Bug man will not find anything wrong with the foundation unless he can poke a screw driver through the wood.

House inspector noticed some mortar joints starting to go, so, he called in some one else, so that he could pass the buck and not be responsible for any damages in the future and be sued. 

It may be that this "contractor" has been specializing in this for some time, replacing piers and foundations in that area, and they called him to verify something that the Home Inspector, whos interest was "peaked" at, and didnt want to alarm anyone, or take responsibilty for...

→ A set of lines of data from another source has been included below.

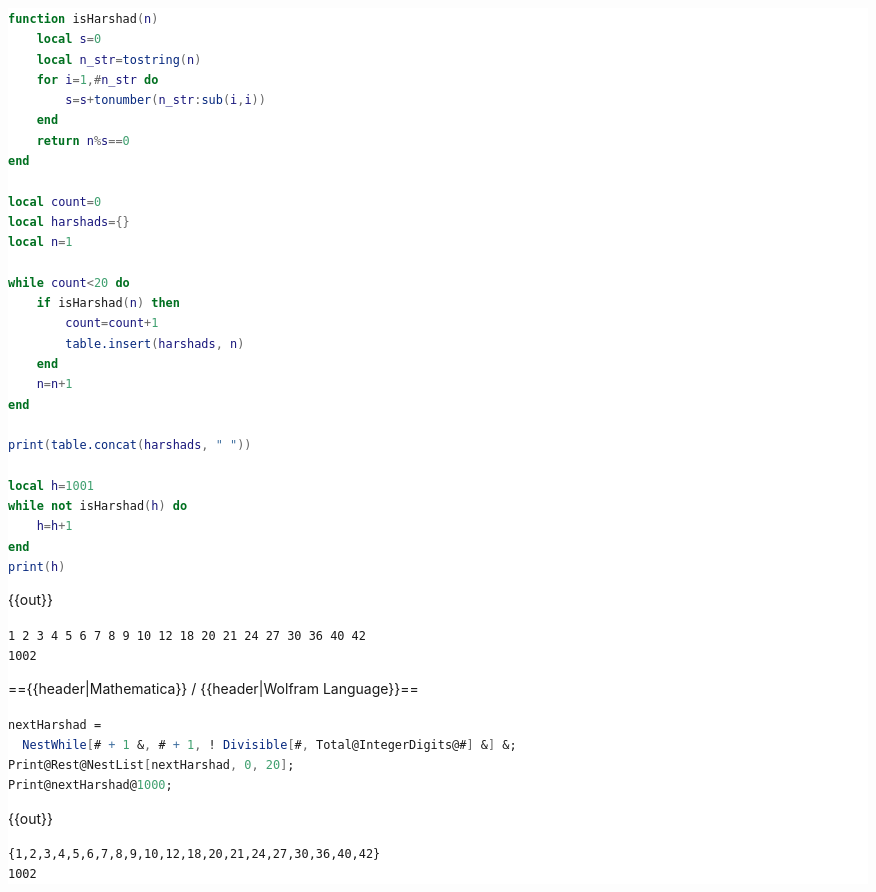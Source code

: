 
```lua
function isHarshad(n)
    local s=0
    local n_str=tostring(n)
    for i=1,#n_str do
        s=s+tonumber(n_str:sub(i,i))
    end
    return n%s==0
end

local count=0
local harshads={}
local n=1

while count<20 do
    if isHarshad(n) then
        count=count+1
        table.insert(harshads, n)
    end
    n=n+1
end

print(table.concat(harshads, " "))

local h=1001
while not isHarshad(h) do
    h=h+1
end
print(h)

```

{{out}}

```txt
1 2 3 4 5 6 7 8 9 10 12 18 20 21 24 27 30 36 40 42
1002
```


=={{header|Mathematica}} / {{header|Wolfram Language}}==

```mathematica
nextHarshad = 
  NestWhile[# + 1 &, # + 1, ! Divisible[#, Total@IntegerDigits@#] &] &;
Print@Rest@NestList[nextHarshad, 0, 20];
Print@nextHarshad@1000;
```

{{out}}

```txt
{1,2,3,4,5,6,7,8,9,10,12,18,20,21,24,27,30,36,40,42}
1002
```
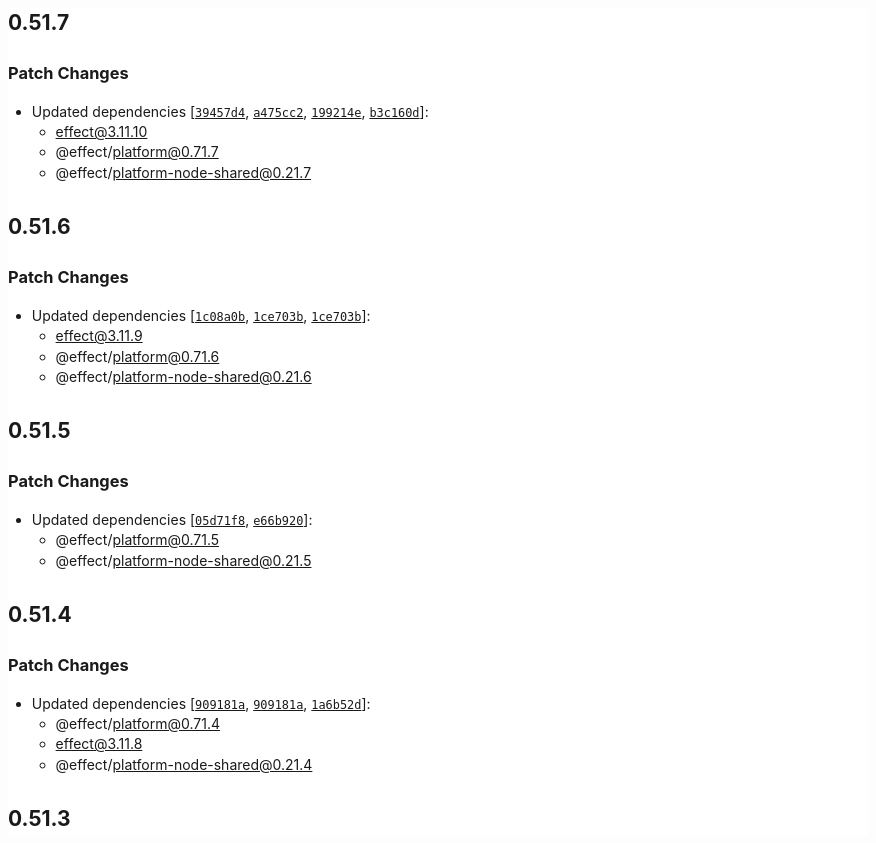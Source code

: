 ## 0.51.7

### Patch Changes

- Updated dependencies [[`39457d4`](https://github.com/Effect-TS/effect/commit/39457d4897d9bc7df8af5c05d352866bbeae82eb), [`a475cc2`](https://github.com/Effect-TS/effect/commit/a475cc25fd7c9f26b27a8e98f8fbe43cc9e6ee3e), [`199214e`](https://github.com/Effect-TS/effect/commit/199214e21c616d8a0ccd7ed5f92e944e6c580193), [`b3c160d`](https://github.com/Effect-TS/effect/commit/b3c160d7a1fdfc2d3fb2440530f1ab80efc65133)]:
  - effect@3.11.10
  - @effect/platform@0.71.7
  - @effect/platform-node-shared@0.21.7

## 0.51.6

### Patch Changes

- Updated dependencies [[`1c08a0b`](https://github.com/Effect-TS/effect/commit/1c08a0b8505badcffb4d9cade5a746ea90c9557e), [`1ce703b`](https://github.com/Effect-TS/effect/commit/1ce703b041bbd7560c5c437c9b9be48f027937fd), [`1ce703b`](https://github.com/Effect-TS/effect/commit/1ce703b041bbd7560c5c437c9b9be48f027937fd)]:
  - effect@3.11.9
  - @effect/platform@0.71.6
  - @effect/platform-node-shared@0.21.6

## 0.51.5

### Patch Changes

- Updated dependencies [[`05d71f8`](https://github.com/Effect-TS/effect/commit/05d71f85622305705d8316817694a09762e60865), [`e66b920`](https://github.com/Effect-TS/effect/commit/e66b9205f25ab425d30640886eb3fb2c4715bc26)]:
  - @effect/platform@0.71.5
  - @effect/platform-node-shared@0.21.5

## 0.51.4

### Patch Changes

- Updated dependencies [[`909181a`](https://github.com/Effect-TS/effect/commit/909181a9ce9052a80432ccf52187e0723004bf7f), [`909181a`](https://github.com/Effect-TS/effect/commit/909181a9ce9052a80432ccf52187e0723004bf7f), [`1a6b52d`](https://github.com/Effect-TS/effect/commit/1a6b52dcf020d36e38a7bc90b648152cf5a8ccba)]:
  - @effect/platform@0.71.4
  - effect@3.11.8
  - @effect/platform-node-shared@0.21.4

## 0.51.3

Are there any seismic events in your neck of the woods?  I figured up there, you would be relatively safe from that, unless the San Andres fault goes up that away???...

Ok, my two cents worth.

Jesse


----------



## Square Eye (May 10, 2006)

The third inspector did a CMA. The other inspectors didn't have the expertise to determine the structural integrity of the foundation, so this contractor is the final word. If the foundation fails now, this guy has his tail covered. Just about any home owner should consider the condition of their foundation in 10 years, or at the first sign of settling and definitely before any major remodeling project is undertaken.

Sub-standard is a term used too loosely. The definition is actually just that it is not up to current building methods. Sub-standard = not the standard now.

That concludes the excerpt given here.